ECWA Returns From Hiatus

September 17, 2019  Published By: John Corrigan : http://thewrestlingestate.com

The East Coast Wrestling Association (ECWA), which was the longest-running independent wrestling promotion in the United States until going on hiatus in June, is already coming back.

Citing declining attendance, an oversaturated market and simply having too much on his plate, owner Mike Tartaglia abruptly cancelled a scheduled show and suspended operations in the beginning of summer. The roster, fans and even fellow management voiced their displeasure in Tartaglia’s decision, but remained hopeful that the company would return in healthier shape than ever before. We’ll find out if that’s the case this Saturday at the ECWA 52nd Anniversary Show inside the Asbury United Methodist Church in New Castle, DE.

Despite the brief respite, ECWA has made some definite improvements. Its website has been completely revamped with an updated roster, easy-to-navigate shop and plenty of fresh content that celebrates the promotion’s rich history, especially its signature Super 8 Tournament. Although its Twitter remains dormant, ECWA has refreshed its Instagram and continues to primarily market itself through Facebook.

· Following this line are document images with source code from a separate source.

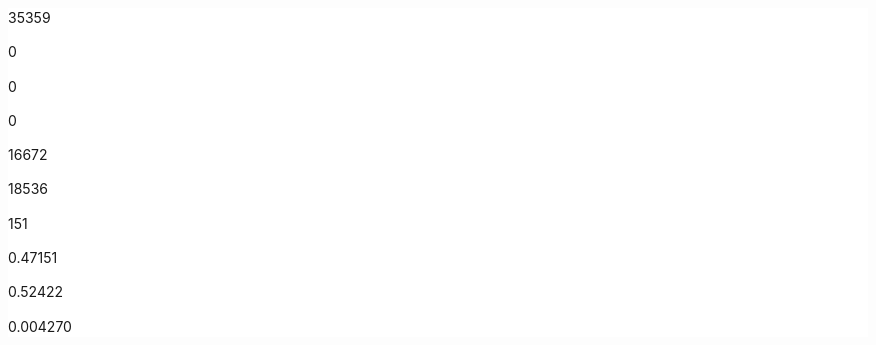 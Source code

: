 <td style="text-align:right;">

35359

</td>

<td style="text-align:right;">

0

</td>

<td style="text-align:right;">

0

</td>

<td style="text-align:right;">

0

</td>

<td style="text-align:right;">

16672

</td>

<td style="text-align:right;">

18536

</td>

<td style="text-align:right;">

151

</td>

<td style="text-align:left;">

0.47151

</td>

<td style="text-align:left;">

0.52422

</td>

<td style="text-align:left;">

0.004270

</td>

</tr>

<tr>

<td style="text-align:left; padding-left: 2em;" indentlevel="1">
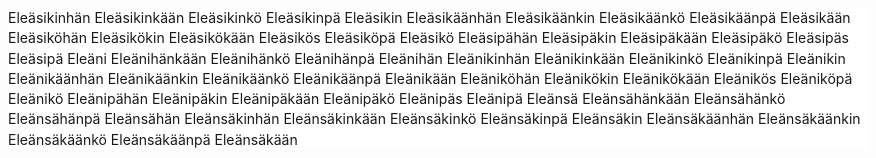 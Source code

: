 Eleäsikinhän
Eleäsikinkään
Eleäsikinkö
Eleäsikinpä
Eleäsikin
Eleäsikäänhän
Eleäsikäänkin
Eleäsikäänkö
Eleäsikäänpä
Eleäsikään
Eleäsiköhän
Eleäsikökin
Eleäsikökään
Eleäsikös
Eleäsiköpä
Eleäsikö
Eleäsipähän
Eleäsipäkin
Eleäsipäkään
Eleäsipäkö
Eleäsipäs
Eleäsipä
Eleäni
Eleänihänkään
Eleänihänkö
Eleänihänpä
Eleänihän
Eleänikinhän
Eleänikinkään
Eleänikinkö
Eleänikinpä
Eleänikin
Eleänikäänhän
Eleänikäänkin
Eleänikäänkö
Eleänikäänpä
Eleänikään
Eleäniköhän
Eleänikökin
Eleänikökään
Eleänikös
Eleäniköpä
Eleänikö
Eleänipähän
Eleänipäkin
Eleänipäkään
Eleänipäkö
Eleänipäs
Eleänipä
Eleänsä
Eleänsähänkään
Eleänsähänkö
Eleänsähänpä
Eleänsähän
Eleänsäkinhän
Eleänsäkinkään
Eleänsäkinkö
Eleänsäkinpä
Eleänsäkin
Eleänsäkäänhän
Eleänsäkäänkin
Eleänsäkäänkö
Eleänsäkäänpä
Eleänsäkään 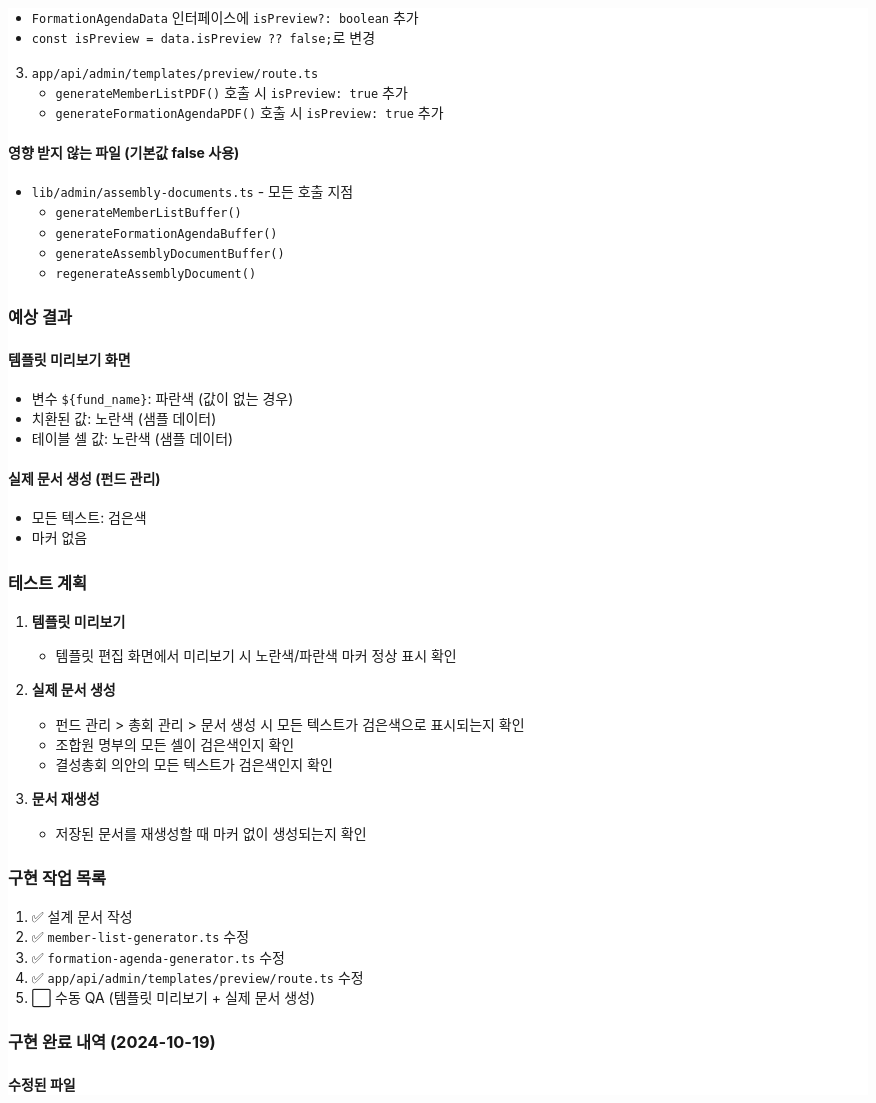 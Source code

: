    - `FormationAgendaData` 인터페이스에 `isPreview?: boolean` 추가
   - `const isPreview = data.isPreview ?? false;`로 변경

3. `app/api/admin/templates/preview/route.ts`
   - `generateMemberListPDF()` 호출 시 `isPreview: true` 추가
   - `generateFormationAgendaPDF()` 호출 시 `isPreview: true` 추가

#### 영향 받지 않는 파일 (기본값 false 사용)

- `lib/admin/assembly-documents.ts` - 모든 호출 지점
  - `generateMemberListBuffer()`
  - `generateFormationAgendaBuffer()`
  - `generateAssemblyDocumentBuffer()`
  - `regenerateAssemblyDocument()`

### 예상 결과

#### 템플릿 미리보기 화면

- 변수 `${fund_name}`: 파란색 (값이 없는 경우)
- 치환된 값: 노란색 (샘플 데이터)
- 테이블 셀 값: 노란색 (샘플 데이터)

#### 실제 문서 생성 (펀드 관리)

- 모든 텍스트: 검은색
- 마커 없음

### 테스트 계획

1. **템플릿 미리보기**

   - 템플릿 편집 화면에서 미리보기 시 노란색/파란색 마커 정상 표시 확인

2. **실제 문서 생성**

   - 펀드 관리 > 총회 관리 > 문서 생성 시 모든 텍스트가 검은색으로 표시되는지 확인
   - 조합원 명부의 모든 셀이 검은색인지 확인
   - 결성총회 의안의 모든 텍스트가 검은색인지 확인

3. **문서 재생성**
   - 저장된 문서를 재생성할 때 마커 없이 생성되는지 확인

### 구현 작업 목록

1. ✅ 설계 문서 작성
2. ✅ `member-list-generator.ts` 수정
3. ✅ `formation-agenda-generator.ts` 수정
4. ✅ `app/api/admin/templates/preview/route.ts` 수정
5. ⬜ 수동 QA (템플릿 미리보기 + 실제 문서 생성)

### 구현 완료 내역 (2024-10-19)

#### 수정된 파일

While the company’s talent was never in question, ECWA management continues to bring in new faces like Josh Adams, Rey Calitri, “Unstable” Geddy Cahoon and Michelle.

Of course, the more things change, the more they stay the same. Several wrestlers’ real-life frustration regarding the company’s hiatus has been turned into a storyline, culminating in a vignette in which Tartaglia’s daughter begs him to revive the company. The psychology behind the angles are strange: ECWA management is being positioned as inept villains who closed up shop when things got too tough, and then cried foul when the ECWA Championship was defended outside the company. Even fans have pointed out the hypocrisy on the company’s Facebook group, leaving one to wonder whether a major shift in the company’s direction will take place at the “Rebirth.”

Perhaps the PCA – the company’s top heel group over the past half decade, a collection of workhorses who constantly surround the ECWA Heavyweight Championship, the men that goaded Tartaglia into re-opening – are becoming the company’s heroes.

Agent to the Rising Stars

AJ Pan is the kingpin of the PCA.

An old-school manager in a modern setting, the New York City-native could pass as Paul Heyman’s feisty nephew. With his slicked back hair, cheap suits and fat cigar, Pan would probably be selling used cars if his clients weren’t so successful in the ring. It’s ironic that he’s always wearing sunglasses because he has such a keen eye for talent. Each current member of the PCA – Azrieal, Mike Law and Joey Ace – has won the ECWA Heavyweight Championship.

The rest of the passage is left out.